Monday, April 30, 2007

Michael Chabon "The Yiddish Policemen's Union"


For sixty years, Jewish refugees and their descendants have prospered in the Federal District of Sitka, a "temporary" safe haven created in the wake of revelations of the Holocaust and the shocking 1948 collapse of the fledgling state of Israel. Proud, grateful, and longing to be American, the Jews of the Sitka District have created their own little world in the Alaskan panhandle, a vibrant, gritty, soulful, and complex frontier city that moves to the music of Yiddish. For sixty years they have been left alone, neglected and half-forgotten in a backwater of history. Now the District is set to revert to Alaskan control, and their dream is coming to an end: once again the tides of history threaten to sweep them up and carry them off into the unknown.

But homicide detective Meyer Landsman of the District Police has enough problems without worrying about the upcoming Reversion. His life is a shambles, his marriage a wreck, his career a disaster. He and his half-Tlingit partner, Berko Shemets, can't catch a break in any of their outstanding cases. Landsman's new supervisor is the love of his life—and also his worst nightmare.
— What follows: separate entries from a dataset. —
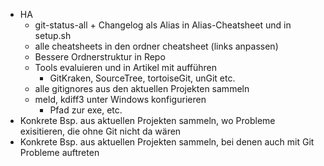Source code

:- HA
  - git-status-all + Changelog als Alias in Alias-Cheatsheet und in setup.sh
  - alle cheatsheets in den ordner cheatsheet (links anpassen)
  - Bessere Ordnerstruktur in Repo
  - Tools evaluieren und in Artikel mit aufführen
    - GitKraken, SourceTree, tortoiseGit, unGit etc.
  - alle gitignores aus den aktuellen Projekten sammeln
  - meld, kdiff3 unter Windows konfigurieren
    - Pfad zur exe, etc.
- Konkrete Bsp. aus aktuellen Projekten sammeln, wo Probleme exisitieren, die ohne Git nicht da wären
- Konkrete Bsp. aus aktuellen Projekten sammeln, bei denen auch mit Git Probleme auftreten
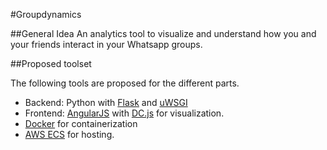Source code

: #Groupdynamics


##General Idea
An analytics tool to visualize and understand how you and your friends interact in your Whatsapp groups.

##Proposed toolset

The following tools are proposed for the different parts.

 - Backend: Python with [Flask](http://flask.pocoo.org/) and [uWSGI](https://uwsgi-docs.readthedocs.org/en/latest/)
 - Frontend: [AngularJS](https://angularjs.org/) with [DC.js](http://dc-js.github.io/dc.js/) for visualization.
 - [Docker](https://www.docker.com/) for containerization
 - [AWS ECS](https://aws.amazon.com/ecs/) for hosting.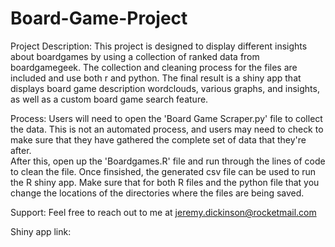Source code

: # Board-Game-Project

Project Description:  This project is designed to display different insights about boardgames by using a collection of ranked data from boardgamegeek.  The collection and cleaning process for the files are included and use both r and python.  The final result is a shiny app that displays board game description wordclouds, various graphs, and insights, as well as a custom board game search feature.

Process:  Users will need to open the 'Board Game Scraper.py' file to collect the data.  This is not an automated process, and users may need to check to make sure that they have gathered the complete set of data that they're after.  
	After this, open up the 'Boardgames.R' file and run through the lines of code to clean the file.  Once finsished, the generated csv file can be used to run the R shiny app.  Make sure that for both R files and the python file that you change the locations of the directories where the files are being saved.

Support:
Feel free to reach out to me at jeremy.dickinson@rocketmail.com

Shiny app link:
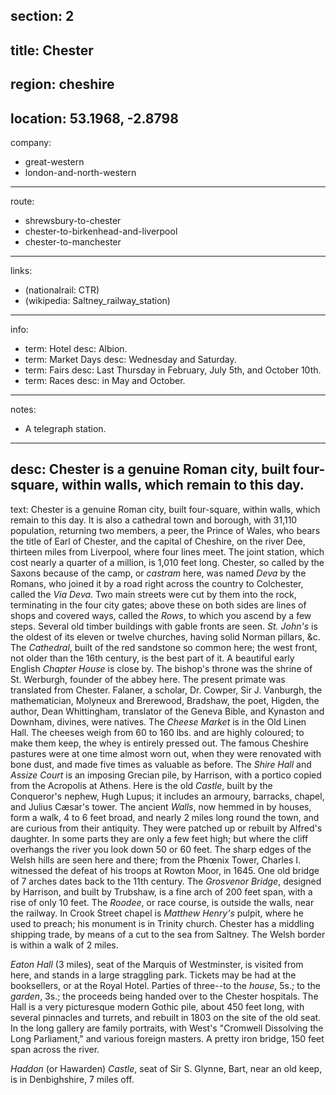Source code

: section: 2
----
title: Chester
----
region: cheshire
----
location: 53.1968, -2.8798
----
company:
- great-western
- london-and-north-western
----
route:
- shrewsbury-to-chester
- chester-to-birkenhead-and-liverpool
- chester-to-manchester
----
links:
- (nationalrail: CTR)
- (wikipedia: Saltney_railway_station)
----
info:
- term: Hotel
  desc: Albion.
- term: Market Days
  desc: Wednesday and Saturday.
- term: Fairs
  desc: Last Thursday in February, July 5th, and October 10th.
- term: Races
  desc: in May and October.
----
notes:
- A telegraph station.
----
desc: Chester is a genuine Roman city, built four-square, within walls, which remain to this day.
----
text: <span class="smcp">Chester</span> is a genuine Roman city, built four-square, within walls, which remain to this day. It is also a cathedral town and borough, with 31,110 population, returning two members, a peer, the Prince of Wales, who bears the title of Earl of Chester, and the capital of Cheshire, on the river Dee, thirteen miles from Liverpool, where four lines meet. The joint station, which cost nearly a quarter of a million, is 1,010 feet long. Chester, so called by the Saxons because of the camp, or *castram* here, was named *Deva* by the Romans, who joined it by a road right across the country to Colchester, called the *Via Deva*. Two main streets were cut by them into the rock, terminating in the four city gates; above these on both sides are lines of shops and covered ways, called the *Rows*, to which you ascend by a few steps. Several old timber buildings with gable fronts are seen. *St. John's* is the oldest of its eleven or twelve churches, having solid Norman pillars, &c. The *Cathedral*, built of the red sandstone so common here; the west front, not older than the 16th century, is the best part of it. A beautiful early English *Chapter House* is close by. The bishop's throne was the shrine of St. Werburgh, founder of the abbey here. The present primate was translated from Chester. Falaner, a scholar, Dr. Cowper, Sir J. Vanburgh, the mathematician, Molyneux and Brerewood, Bradshaw, the poet, Higden, the author, Dean Whittingham, translator of the Geneva Bible, and Kynaston and Downham, divines, were natives. The *Cheese Market* is in the Old Linen Hall. The cheeses weigh from 60 to 160 lbs. and are highly coloured; to make them keep, the whey is entirely pressed out. The famous Cheshire pastures were at one time almost worn out, when they were renovated with bone dust, and made five times as valuable as before. The *Shire Hall* and *Assize Court* is an imposing Grecian pile, by Harrison, with a portico copied from the Acropolis at Athens. Here is the old *Castle*, built by the Conqueror's nephew, Hugh Lupus; it includes an armoury, barracks, chapel, and Julius Cæsar's tower. The ancient *Walls*, now hemmed in by houses, form a walk, 4 to 6 feet broad, and nearly 2 miles long round the town, and are curious from their antiquity. They were patched up or rebuilt by Alfred's daughter. In some parts they are only a few feet high; but where the cliff overhangs the river you look down 50 or 60 feet. The sharp edges of the Welsh hills are seen here and there; from the Phœnix Tower, Charles I. witnessed the defeat of his troops at Rowton Moor, in 1645. One old bridge of 7 arches dates back to the 11th century. The *Grosvenor Bridge*, designed by Harrison, and built by Trubshaw, is a fine arch of 200 feet span, with a rise of only 10 feet. The *Roodee*, or race course, is outside the walls, near the railway. In Crook Street chapel is *Matthew Henry's* pulpit, where he used to preach; his monument is in Trinity church. Chester has a middling shipping trade, by means of a cut to the sea from Saltney. The Welsh border is within a walk of 2 miles.

*Eaton Hall* (3 miles), seat of the Marquis of Westminster, is visited from here, and stands in a large straggling park. Tickets may be had at the booksellers, or at the Royal Hotel. Parties of three--to the *house*, 5s.; to the *garden*, 3s.; the proceeds being handed over to the Chester hospitals. The Hall is a very picturesque modern Gothic pile, about 450 feet long, with several pinnacles and turrets, and rebuilt in 1803 on the site of the old seat. In the long gallery are family portraits, with West's "Cromwell Dissolving the Long Parliament," and various foreign masters. A pretty iron bridge, 150 feet span across the river.

*Haddon* (or Hawarden) *Castle*, seat of Sir S. Glynne, Bart, near an old keep, is in Denbighshire, 7 miles off.

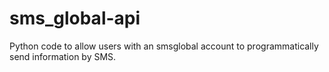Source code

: # sms_global-api

Python code to allow users with an smsglobal account to programmatically send information by SMS. 

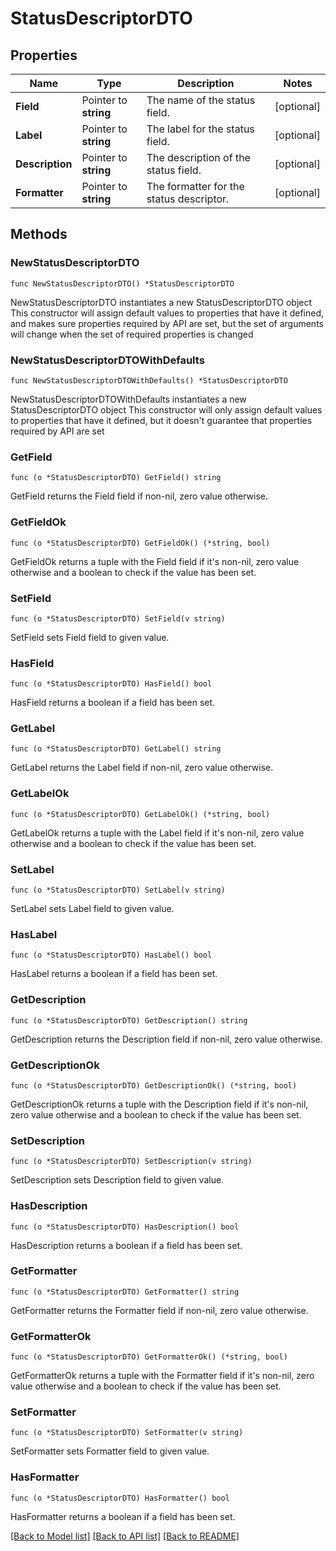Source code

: # StatusDescriptorDTO

## Properties

Name | Type | Description | Notes
------------ | ------------- | ------------- | -------------
**Field** | Pointer to **string** | The name of the status field. | [optional] 
**Label** | Pointer to **string** | The label for the status field. | [optional] 
**Description** | Pointer to **string** | The description of the status field. | [optional] 
**Formatter** | Pointer to **string** | The formatter for the status descriptor. | [optional] 

## Methods

### NewStatusDescriptorDTO

`func NewStatusDescriptorDTO() *StatusDescriptorDTO`

NewStatusDescriptorDTO instantiates a new StatusDescriptorDTO object
This constructor will assign default values to properties that have it defined,
and makes sure properties required by API are set, but the set of arguments
will change when the set of required properties is changed

### NewStatusDescriptorDTOWithDefaults

`func NewStatusDescriptorDTOWithDefaults() *StatusDescriptorDTO`

NewStatusDescriptorDTOWithDefaults instantiates a new StatusDescriptorDTO object
This constructor will only assign default values to properties that have it defined,
but it doesn't guarantee that properties required by API are set

### GetField

`func (o *StatusDescriptorDTO) GetField() string`

GetField returns the Field field if non-nil, zero value otherwise.

### GetFieldOk

`func (o *StatusDescriptorDTO) GetFieldOk() (*string, bool)`

GetFieldOk returns a tuple with the Field field if it's non-nil, zero value otherwise
and a boolean to check if the value has been set.

### SetField

`func (o *StatusDescriptorDTO) SetField(v string)`

SetField sets Field field to given value.

### HasField

`func (o *StatusDescriptorDTO) HasField() bool`

HasField returns a boolean if a field has been set.

### GetLabel

`func (o *StatusDescriptorDTO) GetLabel() string`

GetLabel returns the Label field if non-nil, zero value otherwise.

### GetLabelOk

`func (o *StatusDescriptorDTO) GetLabelOk() (*string, bool)`

GetLabelOk returns a tuple with the Label field if it's non-nil, zero value otherwise
and a boolean to check if the value has been set.

### SetLabel

`func (o *StatusDescriptorDTO) SetLabel(v string)`

SetLabel sets Label field to given value.

### HasLabel

`func (o *StatusDescriptorDTO) HasLabel() bool`

HasLabel returns a boolean if a field has been set.

### GetDescription

`func (o *StatusDescriptorDTO) GetDescription() string`

GetDescription returns the Description field if non-nil, zero value otherwise.

### GetDescriptionOk

`func (o *StatusDescriptorDTO) GetDescriptionOk() (*string, bool)`

GetDescriptionOk returns a tuple with the Description field if it's non-nil, zero value otherwise
and a boolean to check if the value has been set.

### SetDescription

`func (o *StatusDescriptorDTO) SetDescription(v string)`

SetDescription sets Description field to given value.

### HasDescription

`func (o *StatusDescriptorDTO) HasDescription() bool`

HasDescription returns a boolean if a field has been set.

### GetFormatter

`func (o *StatusDescriptorDTO) GetFormatter() string`

GetFormatter returns the Formatter field if non-nil, zero value otherwise.

### GetFormatterOk

`func (o *StatusDescriptorDTO) GetFormatterOk() (*string, bool)`

GetFormatterOk returns a tuple with the Formatter field if it's non-nil, zero value otherwise
and a boolean to check if the value has been set.

### SetFormatter

`func (o *StatusDescriptorDTO) SetFormatter(v string)`

SetFormatter sets Formatter field to given value.

### HasFormatter

`func (o *StatusDescriptorDTO) HasFormatter() bool`

HasFormatter returns a boolean if a field has been set.


[[Back to Model list]](../README.md#documentation-for-models) [[Back to API list]](../README.md#documentation-for-api-endpoints) [[Back to README]](../README.md)


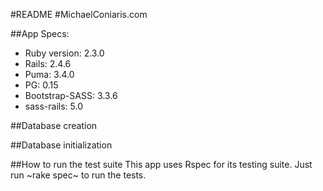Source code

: #README
#MichaelConiaris.com

##App Specs:
* Ruby version: 2.3.0
* Rails: 2.4.6
* Puma: 3.4.0
* PG: 0.15
* Bootstrap-SASS: 3.3.6
* sass-rails: 5.0

##Database creation

##Database initialization

##How to run the test suite
This app uses Rspec for its testing suite. Just run ~rake spec~ to run the tests.
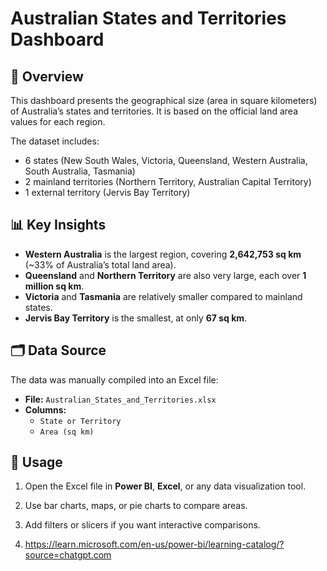 # Australian States and Territories Dashboard  

## 📌 Overview  
This dashboard presents the geographical size (area in square kilometers) of Australia’s states and territories. It is based on the official land area values for each region.  

The dataset includes:  
- 6 states (New South Wales, Victoria, Queensland, Western Australia, South Australia, Tasmania)  
- 2 mainland territories (Northern Territory, Australian Capital Territory)  
- 1 external territory (Jervis Bay Territory)  

## 📊 Key Insights  
- **Western Australia** is the largest region, covering **2,642,753 sq km** (~33% of Australia’s total land area).  
- **Queensland** and **Northern Territory** are also very large, each over **1 million sq km**.  
- **Victoria** and **Tasmania** are relatively smaller compared to mainland states.  
- **Jervis Bay Territory** is the smallest, at only **67 sq km**.  

## 🗂 Data Source  
The data was manually compiled into an Excel file:  
- **File:** `Australian_States_and_Territories.xlsx`  
- **Columns:**  
  - `State or Territory`  
  - `Area (sq km)`  

## 🚀 Usage  
1. Open the Excel file in **Power BI**, **Excel**, or any data visualization tool.  
2. Use bar charts, maps, or pie charts to compare areas.  
3. Add filters or slicers if you want interactive comparisons.

4. https://learn.microsoft.com/en-us/power-bi/learning-catalog/?source=chatgpt.com
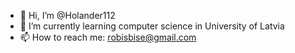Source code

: - 👋 Hi, I’m @Holander112
- 🌱 I’m currently learning computer science in University of Latvia
- 📫 How to reach me: robisbise@gmail.com

<!---
Holander112/Holander112 is a ✨ special ✨ repository because its `README.md` (this file) appears on your GitHub profile.
You can click the Preview link to take a look at your changes.
--->
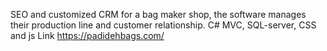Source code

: SEO and customized CRM for a bag maker shop, the software manages their production line and customer
relationship.
C# MVC, SQL-server, CSS and js
Link https://padidehbags.com/
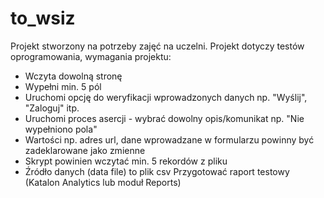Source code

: # to_wsiz

Projekt stworzony na potrzeby zajęć na uczelni.
Projekt dotyczy testów oprogramowania, wymagania projektu:

- Wczyta dowolną stronę
- Wypełni min. 5 pól
- Uruchomi opcję do weryfikacji wprowadzonych danych np. "Wyślij", "Zaloguj" itp.
- Uruchomi proces asercji - wybrać dowolny opis/komunikat np. "Nie wypełniono pola"
- Wartości np. adres url, dane wprowadzane w formularzu powinny być zadeklarowane jako zmienne
- Skrypt powinien wczytać min. 5 rekordów z pliku
- Źródło danych (data file) to plik csv
Przygotować raport testowy (Katalon Analytics lub moduł Reports)
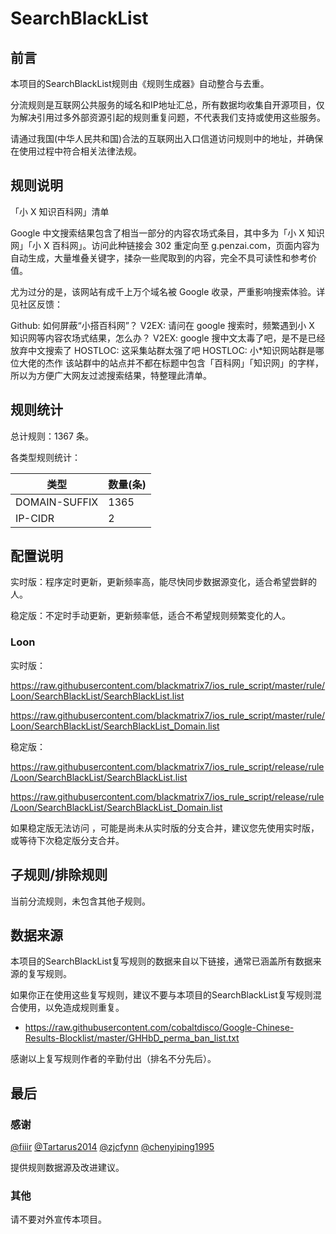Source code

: # SearchBlackList

## 前言

本项目的SearchBlackList规则由《规则生成器》自动整合与去重。

分流规则是互联网公共服务的域名和IP地址汇总，所有数据均收集自开源项目，仅为解决引用过多外部资源引起的规则重复问题，不代表我们支持或使用这些服务。

请通过我国(中华人民共和国)合法的互联网出入口信道访问规则中的地址，并确保在使用过程中符合相关法律法规。

## 规则说明
「小 X 知识百科网」清单

Google 中文搜索结果包含了相当一部分的内容农场式条目，其中多为「小 X 知识网」「小 X 百科网」。访问此种链接会 302 重定向至 g.penzai.com，页面内容为自动生成，大量堆叠关键字，揉杂一些爬取到的内容，完全不具可读性和参考价值。

尤为过分的是，该网站有成千上万个域名被 Google 收录，严重影响搜索体验。详见社区反馈：

Github: 如何屏蔽“小搭百科网”？
V2EX: 请问在 google 搜索时，频繁遇到小 X 知识网等内容农场式结果，怎么办？
V2EX: google 搜中文太毒了吧，是不是已经放弃中文搜索了
HOSTLOC: 这采集站群太强了吧
HOSTLOC: 小*知识网站群是哪位大佬的杰作
该站群中的站点并不都在标题中包含「百科网」「知识网」的字样，所以为方便广大网友过滤搜索结果，特整理此清单。

## 规则统计

总计规则：1367 条。

各类型规则统计：

| 类型 | 数量(条) |
| ---- | ---- |
| DOMAIN-SUFFIX | 1365 |
| IP-CIDR | 2 |
## 配置说明

实时版：程序定时更新，更新频率高，能尽快同步数据源变化，适合希望尝鲜的人。

稳定版：不定时手动更新，更新频率低，适合不希望规则频繁变化的人。

### Loon 
实时版：

https://raw.githubusercontent.com/blackmatrix7/ios_rule_script/master/rule/Loon/SearchBlackList/SearchBlackList.list

https://raw.githubusercontent.com/blackmatrix7/ios_rule_script/master/rule/Loon/SearchBlackList/SearchBlackList_Domain.list

稳定版：

https://raw.githubusercontent.com/blackmatrix7/ios_rule_script/release/rule/Loon/SearchBlackList/SearchBlackList.list

https://raw.githubusercontent.com/blackmatrix7/ios_rule_script/release/rule/Loon/SearchBlackList/SearchBlackList_Domain.list



如果稳定版无法访问 ，可能是尚未从实时版的分支合并，建议您先使用实时版，或等待下次稳定版分支合并。

## 子规则/排除规则


当前分流规则，未包含其他子规则。

## 数据来源

本项目的SearchBlackList复写规则的数据来自以下链接，通常已涵盖所有数据来源的复写规则。

如果你正在使用这些复写规则，建议不要与本项目的SearchBlackList复写规则混合使用，以免造成规则重复。

- https://raw.githubusercontent.com/cobaltdisco/Google-Chinese-Results-Blocklist/master/GHHbD_perma_ban_list.txt


感谢以上复写规则作者的辛勤付出（排名不分先后）。

## 最后

### 感谢

[@fiiir](https://github.com/fiiir) [@Tartarus2014](https://github.com/Tartarus2014) [@zjcfynn](https://github.com/zjcfynn) [@chenyiping1995](https://github.com/chenyiping1995) 

提供规则数据源及改进建议。

### 其他

请不要对外宣传本项目。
And in the cheap hotel where he has washed up, someone has just committed a murder—right under Landsman's nose. Out of habit, obligation, and a mysterious sense that it somehow offers him a shot at redeeming himself, Landsman begins to investigate the killing of his neighbor, a former chess prodigy. But when word comes down from on high that the case is to be dropped immediately, Landsman soon finds himself contending with all the powerful forces of faith, obsession, hopefulness, evil, and salvation that are his heritage—and with the unfinished business of his marriage to Bina Gelbfish, the one person who understands his darkest fears.

At once a gripping whodunit, a love story, an homage to 1940s noir, and an exploration of the mysteries of exile and redemption, The Yiddish Policemen's Union is a novel only Michael Chabon could have written. [Link to recent article in The New York Times].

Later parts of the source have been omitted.